**Exercise instructions**
Would you please write out each of the entries below exactly, omitting pictures?

━━━━━ Supplied data

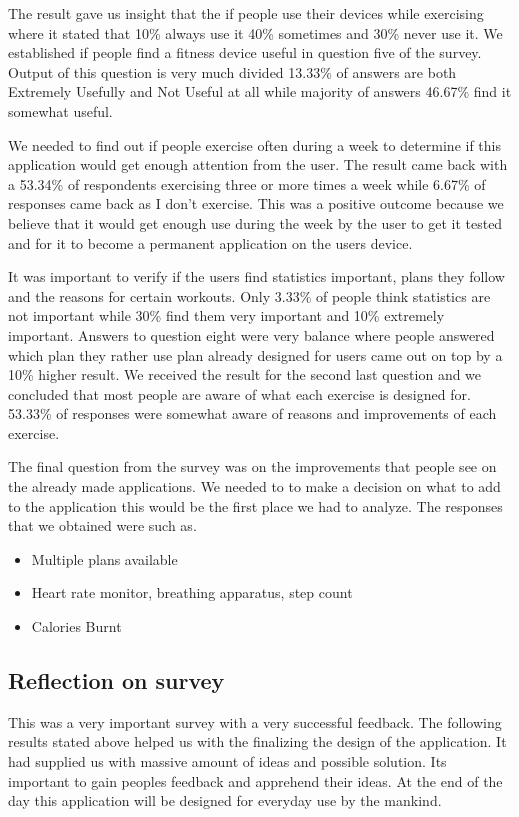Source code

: \documentclass[a4paper,12pt,twoside]{report}
\begin{document}
The result gave us insight that the if people use their devices while exercising where it stated that 10\% always use it 40\% sometimes and 30\% never use it.
We established if people find a fitness device useful in question five of the survey. Output of this question is very much divided 13.33\% of answers are both Extremely Usefully and Not Useful at all while majority of answers 46.67\% find it somewhat useful.

We needed to find out if people exercise often during a week to determine if this application would get enough attention from the user.
The result came back with a 53.34\% of respondents exercising three or more times a week while 6.67\% of responses came back as I don't exercise. 
This was a positive outcome because we believe that it would get enough use during the week by the user to get it tested and for it to become a permanent application on the users device.

It was important to verify if the users find statistics important, plans they follow and the reasons for certain workouts.
Only 3.33\% of people think statistics are not important while 30\% find them very important and 10\% extremely important.
Answers to question eight were very balance where people answered which plan they rather use plan already designed for users came out on top by a 10\% higher result.
We received the result for the second last question and we concluded that most people are aware of what each exercise is designed for. 53.33\% of responses were somewhat aware of reasons and improvements of each exercise.

The final question from the survey was on the improvements that people see on the already made applications.
We needed to to make a decision on what to add to the application this would be the first place we had to analyze.
The responses that we obtained were such as.
\begin{itemize}
    \item  Multiple plans available
    \item Heart rate monitor, breathing apparatus, step count
    \item Calories Burnt 
\end{itemize}
   
\subsection{Reflection on survey} 
This was a very important survey with a very successful feedback. The following results stated above helped us with the finalizing the design of the application.
It had supplied us with massive amount of ideas and possible solution. Its important to gain peoples feedback and apprehend their ideas. At the end of the day this application will be designed for everyday use by the mankind.\\
\end{document}
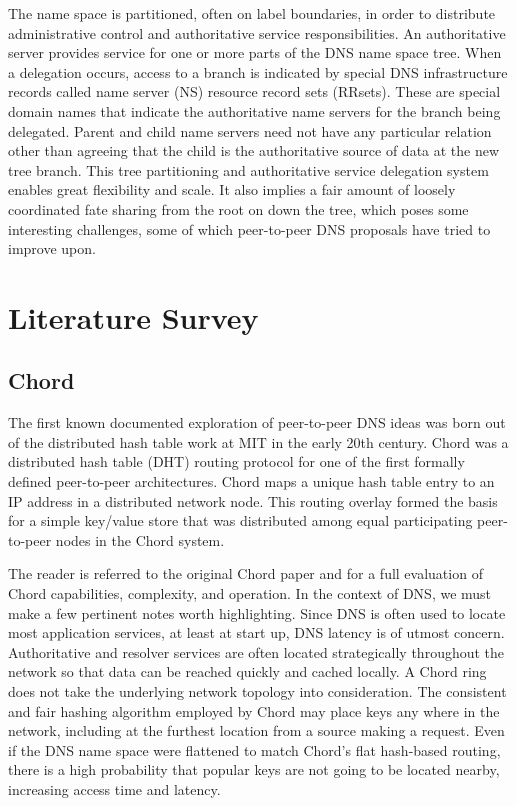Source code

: \documentclass[sigconf]{acmart}
\begin{document}
The name space is partitioned, often on label boundaries, in order to
distribute administrative control and authoritative service
responsibilities.  An authoritative server provides service for one or
more parts of the DNS name space tree.  When a delegation occurs, access
to a branch is indicated by special DNS infrastructure records called
name server (NS) resource record sets (RRsets).  These are special
domain names that indicate the authoritative name servers for the branch
being delegated.  Parent and child name servers need not have any
particular relation other than agreeing that the child is the
authoritative source of data at the new tree branch.  This tree
partitioning and authoritative service delegation system enables great
flexibility and scale.  It also implies a fair amount of loosely
coordinated fate sharing from the root on down the tree, which poses
some interesting challenges, some of which peer-to-peer DNS proposals
have tried to improve upon.

\section{Literature Survey}

\subsection{Chord}

The first known documented exploration of peer-to-peer DNS ideas was
born out of the distributed hash table work at MIT in the early 20th
century.  Chord was a distributed hash table (DHT) routing protocol for
one of the first formally defined peer-to-peer
architectures.\cite{stoica_chord:_2001}  Chord maps a unique hash table
entry to an IP address in a distributed network node.  This routing
overlay formed the basis for a simple key/value store that was
distributed among equal participating peer-to-peer nodes in the Chord
system.

The reader is referred to the original Chord paper and
\cite{kshemkalyani_distributed_2011} for a full evaluation of Chord
capabilities, complexity, and operation.  In the context of DNS, we must
make a few pertinent notes worth highlighting.  Since DNS is often used
to locate most application services, at least at start up, DNS latency
is of utmost concern.  Authoritative and resolver services are often
located strategically throughout the network so that data can be reached
quickly and cached locally.  A Chord ring does not take the underlying
network topology into consideration.  The consistent and fair hashing
algorithm employed by Chord may place keys any where in the network,
including at the furthest location from a source making a request.  Even
if the DNS name space were flattened to match Chord's flat hash-based
routing, there is a high probability that popular keys are not going to
be located nearby, increasing access time and latency.
\end{document}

━━━━━━━━━━

**Expected answer**
Source code

: \documentclass[a4paper,12pt,twoside]{report}
\begin{document}
The result gave us insight that the if people use their devices while exercising where it stated that 10\% always use it 40\% sometimes and 30\% never use it.
We established if people find a fitness device useful in question five of the survey. Output of this question is very much divided 13.33\% of answers are both Extremely Usefully and Not Useful at all while majority of answers 46.67\% find it somewhat useful.

We needed to find out if people exercise often during a week to determine if this application would get enough attention from the user.
The result came back with a 53.34\% of respondents exercising three or more times a week while 6.67\% of responses came back as I don't exercise. 
This was a positive outcome because we believe that it would get enough use during the week by the user to get it tested and for it to become a permanent application on the users device.

It was important to verify if the users find statistics important, plans they follow and the reasons for certain workouts.
Only 3.33\% of people think statistics are not important while 30\% find them very important and 10\% extremely important.
Answers to question eight were very balance where people answered which plan they rather use plan already designed for users came out on top by a 10\% higher result.
We received the result for the second last question and we concluded that most people are aware of what each exercise is designed for. 53.33\% of responses were somewhat aware of reasons and improvements of each exercise.

The final question from the survey was on the improvements that people see on the already made applications.
We needed to to make a decision on what to add to the application this would be the first place we had to analyze.
The responses that we obtained were such as.
\begin{itemize}
    \item  Multiple plans available
    \item Heart rate monitor, breathing apparatus, step count
    \item Calories Burnt 
\end{itemize}
   
\subsection{Reflection on survey} 
This was a very important survey with a very successful feedback. The following results stated above helped us with the finalizing the design of the application.
It had supplied us with massive amount of ideas and possible solution. Its important to gain peoples feedback and apprehend their ideas. At the end of the day this application will be designed for everyday use by the mankind.\\
\end{document}
Source code

: \documentclass[sigconf]{acmart}
\begin{document}
The name space is partitioned, often on label boundaries, in order to
distribute administrative control and authoritative service
responsibilities.  An authoritative server provides service for one or
more parts of the DNS name space tree.  When a delegation occurs, access
to a branch is indicated by special DNS infrastructure records called
name server (NS) resource record sets (RRsets).  These are special
domain names that indicate the authoritative name servers for the branch
being delegated.  Parent and child name servers need not have any
particular relation other than agreeing that the child is the
authoritative source of data at the new tree branch.  This tree
partitioning and authoritative service delegation system enables great
flexibility and scale.  It also implies a fair amount of loosely
coordinated fate sharing from the root on down the tree, which poses
some interesting challenges, some of which peer-to-peer DNS proposals
have tried to improve upon.

\section{Literature Survey}

\subsection{Chord}

The first known documented exploration of peer-to-peer DNS ideas was
born out of the distributed hash table work at MIT in the early 20th
century.  Chord was a distributed hash table (DHT) routing protocol for
one of the first formally defined peer-to-peer
architectures.\cite{stoica_chord:_2001}  Chord maps a unique hash table
entry to an IP address in a distributed network node.  This routing
overlay formed the basis for a simple key/value store that was
distributed among equal participating peer-to-peer nodes in the Chord
system.

The reader is referred to the original Chord paper and
\cite{kshemkalyani_distributed_2011} for a full evaluation of Chord
capabilities, complexity, and operation.  In the context of DNS, we must
make a few pertinent notes worth highlighting.  Since DNS is often used
to locate most application services, at least at start up, DNS latency
is of utmost concern.  Authoritative and resolver services are often
located strategically throughout the network so that data can be reached
quickly and cached locally.  A Chord ring does not take the underlying
network topology into consideration.  The consistent and fair hashing
algorithm employed by Chord may place keys any where in the network,
including at the furthest location from a source making a request.  Even
if the DNS name space were flattened to match Chord's flat hash-based
routing, there is a high probability that popular keys are not going to
be located nearby, increasing access time and latency.
\end{document}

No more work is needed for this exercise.